La Conférencedes Directeurs des Ecoles Françaises d'Ingénieurs (CDEFI) regrette que la nouvelle circulaire ne fasse plus mention du renouvellement automatique du titre de séjour, et appelle au vote d'une loi reconnaissant l'apport réel des étudiants étrangers.

Dévoilée il y a quelques jours désormais, la nouvelle circulaire sur les étudiants étrangers est beaucoup moins contestée que la précédente, dite "circulaire Guéant", qui a finalement été abrogée. Cependant, tout ne semble pas parfait, et certaines organisations appellent d'ores et déjà à quelques modifications.

Absence du renouvellement automatique du titre de séjour

C'est notamment le cas de la Conférence des Directeurs des Ecoles Françaises d'Ingénieurs (CDEFI). Si elle se félicite de l'abrogation de la circulaire du 31 mai 2011, "qui avait eu pour conséquence d'accroître les difficultés d'accès au marché de l'emploi des diplômés étrangers de l'enseignement supérieur français", la Conférence appelle à compléter le texte.

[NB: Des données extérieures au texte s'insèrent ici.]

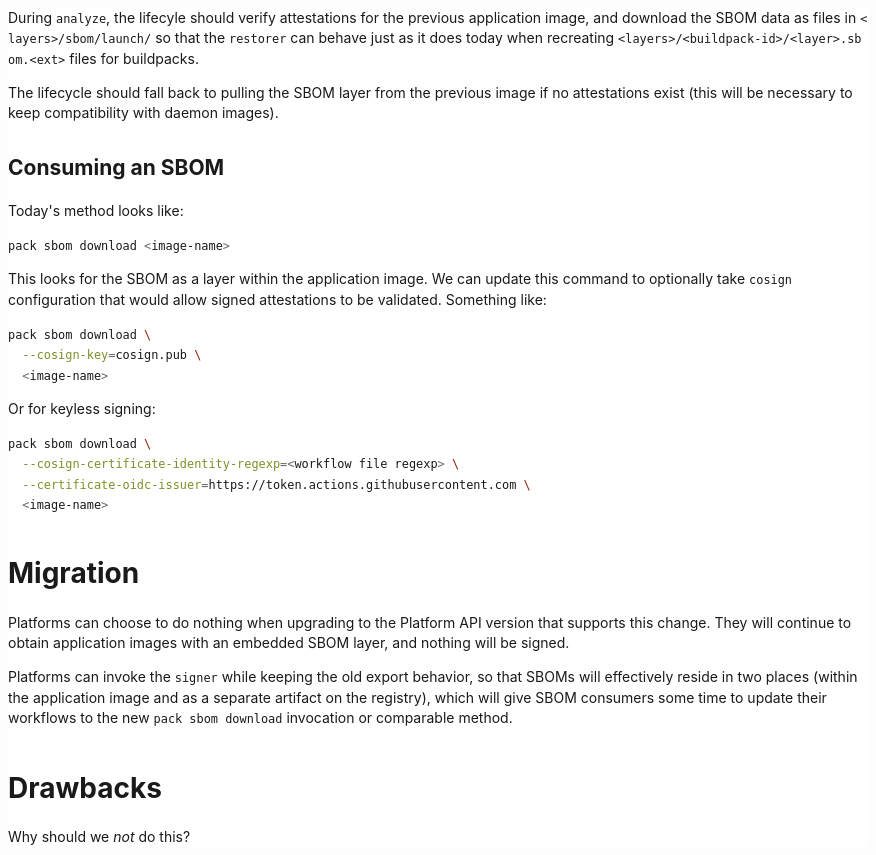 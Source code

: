 During `analyze`, the lifecyle should verify attestations for the previous application image, and download the SBOM data as files in `<layers>/sbom/launch/`
so that the `restorer` can behave just as it does today when recreating `<layers>/<buildpack-id>/<layer>.sbom.<ext>` files for buildpacks.

The lifecycle should fall back to pulling the SBOM layer from the previous image if no attestations exist
(this will be necessary to keep compatibility with daemon images).

## Consuming an SBOM

Today's method looks like:

```bash
pack sbom download <image-name>
```

This looks for the SBOM as a layer within the application image.
We can update this command to optionally take `cosign` configuration that would allow signed attestations to be validated.
Something like:

```bash
pack sbom download \
  --cosign-key=cosign.pub \
  <image-name>
```

Or for keyless signing:

```bash
pack sbom download \
  --cosign-certificate-identity-regexp=<workflow file regexp> \
  --certificate-oidc-issuer=https://token.actions.githubusercontent.com \
  <image-name>
```

# Migration
[migration]: #migration

Platforms can choose to do nothing when upgrading to the Platform API version that supports this change.
They will continue to obtain application images with an embedded SBOM layer, and nothing will be signed.

Platforms can invoke the `signer` while keeping the old export behavior, so that SBOMs will effectively reside in two places
(within the application image and as a separate artifact on the registry),
which will give SBOM consumers some time to update their workflows to the new `pack sbom download` invocation or comparable method.

# Drawbacks
[drawbacks]: #drawbacks

Why should we *not* do this?


[meta]: #meta
[summary]: #summary
[definitions]: #definitions
[motivation]: #motivation
[what-it-is]: #what-it-is
[how-it-works]: #how-it-works
[alternatives]: #alternatives
[prior-art]: #prior-art
[unresolved-questions]: #unresolved-questions
[spec-changes]: #spec-changes
[history]: #history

La CDEFI regrette en effet "qu'il ne soit plus fait mention, dans la nouvelle circulaire, du renouvellement automatique, chaque année, du titre de séjour d'un étranger durant toute la durée de se première expérience professionnelle. Il s'agissait-là d'un point important, notamment du point de vue des entreprises françaises".

Appel à une loi reconnaissant l'apport des étudiants étrangers

La Conférence souligne également que le débat autour de la circulaire dite "Guéant" a mis en évidence "les importantes zones de carences de la loi du 26 juillet 2006. L'importance qu'il convient d'apporter à l'attractivité de la France - et donc au recrutement d'étudiants étrangers - à une époque où la France recherche de nouvelles marges de compétitivité, suppose que nous ayons une législation adaptée et spécifiquement consacrée aux étudiants étrangers."

"La France doit aujourd'hui se doter d'une loi reconnaissant l'apport réel que constituent le recrutement d'étudiants étrangers et leur insertion sur le marché de l'emploi national pour l'économie du pays", ajoute-t-elle, dans un communiqué de presse.

Enfin, la CDEFI appelle à une loi spécifique, votée d'ici au début de l'année prochaine, pour être applicable dès la rentrée universitaire 2013-2014.